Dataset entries
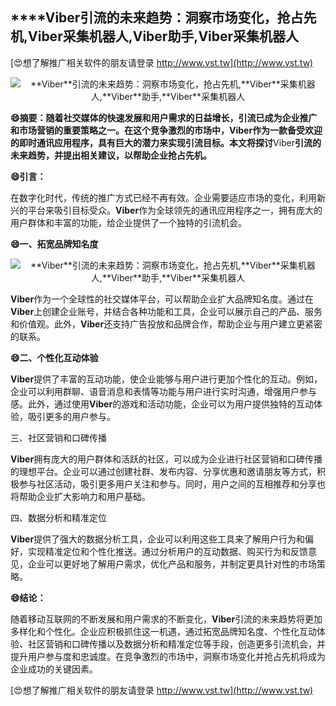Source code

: ## ****Viber**引流的未来趋势：洞察市场变化，抢占先机,**Viber**采集机器人,**Viber**助手,**Viber**采集机器人**

[😍想了解推广相关软件的朋友请登录 http://www.vst.tw](http://www.vst.tw)

 <center><img src="https://vst.tw/MP4/tuiguang/png/5.png" alt="**Viber**引流的未来趋势：洞察市场变化，抢占先机,**Viber**采集机器人,**Viber**助手,**Viber**采集机器人"></center>

**😄摘要：随着社交媒体的快速发展和用户需求的日益增长，引流已成为企业推广和市场营销的重要策略之一。在这个竞争激烈的市场中，**Viber**作为一款备受欢迎的即时通讯应用程序，具有巨大的潜力来实现引流目标。本文将探讨**Viber**引流的未来趋势，并提出相关建议，以帮助企业抢占先机。**

**😄引言：**

在数字化时代，传统的推广方式已经不再有效。企业需要适应市场的变化，利用新兴的平台来吸引目标受众。**Viber**作为全球领先的通讯应用程序之一，拥有庞大的用户群体和丰富的功能，给企业提供了一个独特的引流机会。

**😄一、拓宽品牌知名度**

 <center><img src="https://vst.tw/MP4/tuiguang/png/3.png" alt="**Viber**引流的未来趋势：洞察市场变化，抢占先机,**Viber**采集机器人,**Viber**助手,**Viber**采集机器人"></center>

**Viber**作为一个全球性的社交媒体平台，可以帮助企业扩大品牌知名度。通过在**Viber**上创建企业账号，并结合各种功能和工具，企业可以展示自己的产品、服务和价值观。此外，**Viber**还支持广告投放和品牌合作，帮助企业与用户建立更紧密的联系。

**😄二、个性化互动体验**

**Viber**提供了丰富的互动功能，使企业能够与用户进行更加个性化的互动。例如，企业可以利用群聊、语音消息和表情等功能与用户进行实时沟通，增强用户参与感。此外，通过使用**Viber**的游戏和活动功能，企业可以为用户提供独特的互动体验，吸引更多的用户参与。

三、社区营销和口碑传播

**Viber**拥有庞大的用户群体和活跃的社区，可以成为企业进行社区营销和口碑传播的理想平台。企业可以通过创建社群、发布内容、分享优惠和邀请朋友等方式，积极参与社区活动，吸引更多用户关注和参与。同时，用户之间的互相推荐和分享也将帮助企业扩大影响力和用户基础。

四、数据分析和精准定位

**Viber**提供了强大的数据分析工具，企业可以利用这些工具来了解用户行为和偏好，实现精准定位和个性化推送。通过分析用户的互动数据、购买行为和反馈意见，企业可以更好地了解用户需求，优化产品和服务，并制定更具针对性的市场策略。

**😄结论：**

随着移动互联网的不断发展和用户需求的不断变化，**Viber**引流的未来趋势将更加多样化和个性化。企业应积极抓住这一机遇，通过拓宽品牌知名度、个性化互动体验、社区营销和口碑传播以及数据分析和精准定位等手段，创造更多引流机会，并提升用户参与度和忠诚度。在竞争激烈的市场中，洞察市场变化并抢占先机将成为企业成功的关键因素。

[😍想了解推广相关软件的朋友请登录 http://www.vst.tw](http://www.vst.tw)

#### ASSIGNED TASK
The images are to be left out; every line above should be set down exactly.

#### SOLUTION TO THIS TASK
Source code

: ## ****Viber**引流的未来趋势：洞察市场变化，抢占先机,**Viber**采集机器人,**Viber**助手,**Viber**采集机器人**

[😍想了解推广相关软件的朋友请登录 http://www.vst.tw](http://www.vst.tw)

 <center><img src="https://vst.tw/MP4/tuiguang/png/5.png" alt="**Viber**引流的未来趋势：洞察市场变化，抢占先机,**Viber**采集机器人,**Viber**助手,**Viber**采集机器人"></center>

**😄摘要：随着社交媒体的快速发展和用户需求的日益增长，引流已成为企业推广和市场营销的重要策略之一。在这个竞争激烈的市场中，**Viber**作为一款备受欢迎的即时通讯应用程序，具有巨大的潜力来实现引流目标。本文将探讨**Viber**引流的未来趋势，并提出相关建议，以帮助企业抢占先机。**

**😄引言：**

在数字化时代，传统的推广方式已经不再有效。企业需要适应市场的变化，利用新兴的平台来吸引目标受众。**Viber**作为全球领先的通讯应用程序之一，拥有庞大的用户群体和丰富的功能，给企业提供了一个独特的引流机会。

**😄一、拓宽品牌知名度**

 <center><img src="https://vst.tw/MP4/tuiguang/png/3.png" alt="**Viber**引流的未来趋势：洞察市场变化，抢占先机,**Viber**采集机器人,**Viber**助手,**Viber**采集机器人"></center>

**Viber**作为一个全球性的社交媒体平台，可以帮助企业扩大品牌知名度。通过在**Viber**上创建企业账号，并结合各种功能和工具，企业可以展示自己的产品、服务和价值观。此外，**Viber**还支持广告投放和品牌合作，帮助企业与用户建立更紧密的联系。

**😄二、个性化互动体验**

**Viber**提供了丰富的互动功能，使企业能够与用户进行更加个性化的互动。例如，企业可以利用群聊、语音消息和表情等功能与用户进行实时沟通，增强用户参与感。此外，通过使用**Viber**的游戏和活动功能，企业可以为用户提供独特的互动体验，吸引更多的用户参与。

三、社区营销和口碑传播

**Viber**拥有庞大的用户群体和活跃的社区，可以成为企业进行社区营销和口碑传播的理想平台。企业可以通过创建社群、发布内容、分享优惠和邀请朋友等方式，积极参与社区活动，吸引更多用户关注和参与。同时，用户之间的互相推荐和分享也将帮助企业扩大影响力和用户基础。

四、数据分析和精准定位

**Viber**提供了强大的数据分析工具，企业可以利用这些工具来了解用户行为和偏好，实现精准定位和个性化推送。通过分析用户的互动数据、购买行为和反馈意见，企业可以更好地了解用户需求，优化产品和服务，并制定更具针对性的市场策略。

**😄结论：**

随着移动互联网的不断发展和用户需求的不断变化，**Viber**引流的未来趋势将更加多样化和个性化。企业应积极抓住这一机遇，通过拓宽品牌知名度、个性化互动体验、社区营销和口碑传播以及数据分析和精准定位等手段，创造更多引流机会，并提升用户参与度和忠诚度。在竞争激烈的市场中，洞察市场变化并抢占先机将成为企业成功的关键因素。

[😍想了解推广相关软件的朋友请登录 http://www.vst.tw](http://www.vst.tw)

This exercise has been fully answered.